-
Notifications
You must be signed in to change notification settings - Fork 186
Bounds safe interfaces
The Checked C extension is designed so that programs can be changed to use checked pointers and arrays in an incremental fashion. A programmer can change just a few lines at a time and still have a working program. This matches the way that software is developed and maintained. However, incremental conversion is problematic for libraries. Changing argument types and return types to be checked types could break existing unconverted code that uses a library. In addition, some libraries may be external and impossible to modify.
We solve this problem by introducing bounds-safe interfaces. A bounds-safe interface describes the expected behavior and requirements with respect to checked types and bounds of existing code. A programmer provides an alternate view of existing functions, members, and global variables that gives checked types and bounds to use in place of existing unchecked types. Code with a bounds-safe interface is simultaneously checked and unchecked.
When an entity with a bounds-safe interface is used in a checked scope, the type and bounds given by the bounds-safe interface are used. In an unchecked scope, its type and bounds depend on what is expected in the context where it is used. Informally, if an unchecked type is expected, the type is the original (unchecked) type. If a checked type is expected, the type in the bounds-safe interface is used. We describe the precise rules for what type in this section.

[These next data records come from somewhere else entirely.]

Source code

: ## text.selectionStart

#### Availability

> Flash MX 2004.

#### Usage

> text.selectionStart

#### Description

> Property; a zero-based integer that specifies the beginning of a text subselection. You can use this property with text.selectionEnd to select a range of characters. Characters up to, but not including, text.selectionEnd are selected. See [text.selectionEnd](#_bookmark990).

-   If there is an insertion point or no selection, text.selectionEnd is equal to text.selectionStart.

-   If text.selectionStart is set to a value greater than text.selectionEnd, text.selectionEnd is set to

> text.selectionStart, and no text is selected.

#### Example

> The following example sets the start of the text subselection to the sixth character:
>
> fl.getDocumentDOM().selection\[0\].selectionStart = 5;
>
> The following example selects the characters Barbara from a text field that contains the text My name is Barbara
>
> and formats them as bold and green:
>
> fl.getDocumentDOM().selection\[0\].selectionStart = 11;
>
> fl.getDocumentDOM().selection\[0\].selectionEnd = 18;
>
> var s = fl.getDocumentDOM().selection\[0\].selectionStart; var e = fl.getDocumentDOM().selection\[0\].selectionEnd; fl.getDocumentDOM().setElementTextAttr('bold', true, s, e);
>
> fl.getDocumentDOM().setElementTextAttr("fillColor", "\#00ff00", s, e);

To add a bounds-safe interface to an existing entity, a programmer
declares (or redeclares) the entity with additional information. The most
common annotation is the itype
annotation, which gives an alternate
checked type for a declaration. For example, strcmp
is redeclared as:
int strcmp(const char *src1 : itype(_Nt_array_ptr<const char>),
const char *src2 : itype(_Nt_array_ptr<const char>));
This allows strcmp
to be called with checked pointers to null-terminated
arrays of characters. However, strcmp
cannot be called with checked pointers
to arrays of characters. These might not be null-terminated and passing such
an argument could cause a buffer overrrun:
void f(_Nt_array_ptr<const char> arg1, _Nt_array_ptr<const char> arg2) {
if (strcmp(arg1, arg2)) // OK,
...
}
void g(_Array_ptr<const char> arg1, _Array_ptr<const char> arg2) {
if (strcmp(arg1, arg2)) // Error.
...
}
Here are examples of other standard C library functions
annotated with itype
declarations:
size_t strlen(const char *s : itype(_Nt_array_ptr<const char>));
int atoi(const char *s : itype(_Nt_array_ptr<const char>));
double modf(double value, double *iptr : itype(_Ptr<double>));
int fclose(FILE *stream : itype(_Ptr<FILE>));
FILE *tmpfile(void) : itype(_Ptr<FILE>);
The itype annotation can also be used with structure members. Suppose a structure has a buffer of integers and pointer to an array of characters:
struct S {
int buf[50];
char *name;
};
It can be modified to have the following bounds-safe interface:
struct S {
int buf[50]: itype(_Checked int[50]);
char *name : itype(_Nt_array_ptr<char>);
};
On Linux, stdin
can be given this bounds-safe interface:
FILE *stdin : itype(_Ptr<FILE>);
If an entity with an unchecked pointer type is actually a pointer to an array,
it can be given a bounds declaration. Consider strncpy
, for example. Its original
type is:
char *strncpy(char * restrict dest, const char * restrict src, size_t n);
It can be given the bounds-safe interface:
char *strncpy(char * restrict dest : count(n),
const char * restrict src : count(n),
size_t n) : bounds(dest, (_Array_ptr<char>)dest + n);
When strncpy
is called with checked pointers, the source and destination pointers must have at least n
characters
available.
The bounds declaration bounds(dest, (_Array_ptr<char>)dest + n)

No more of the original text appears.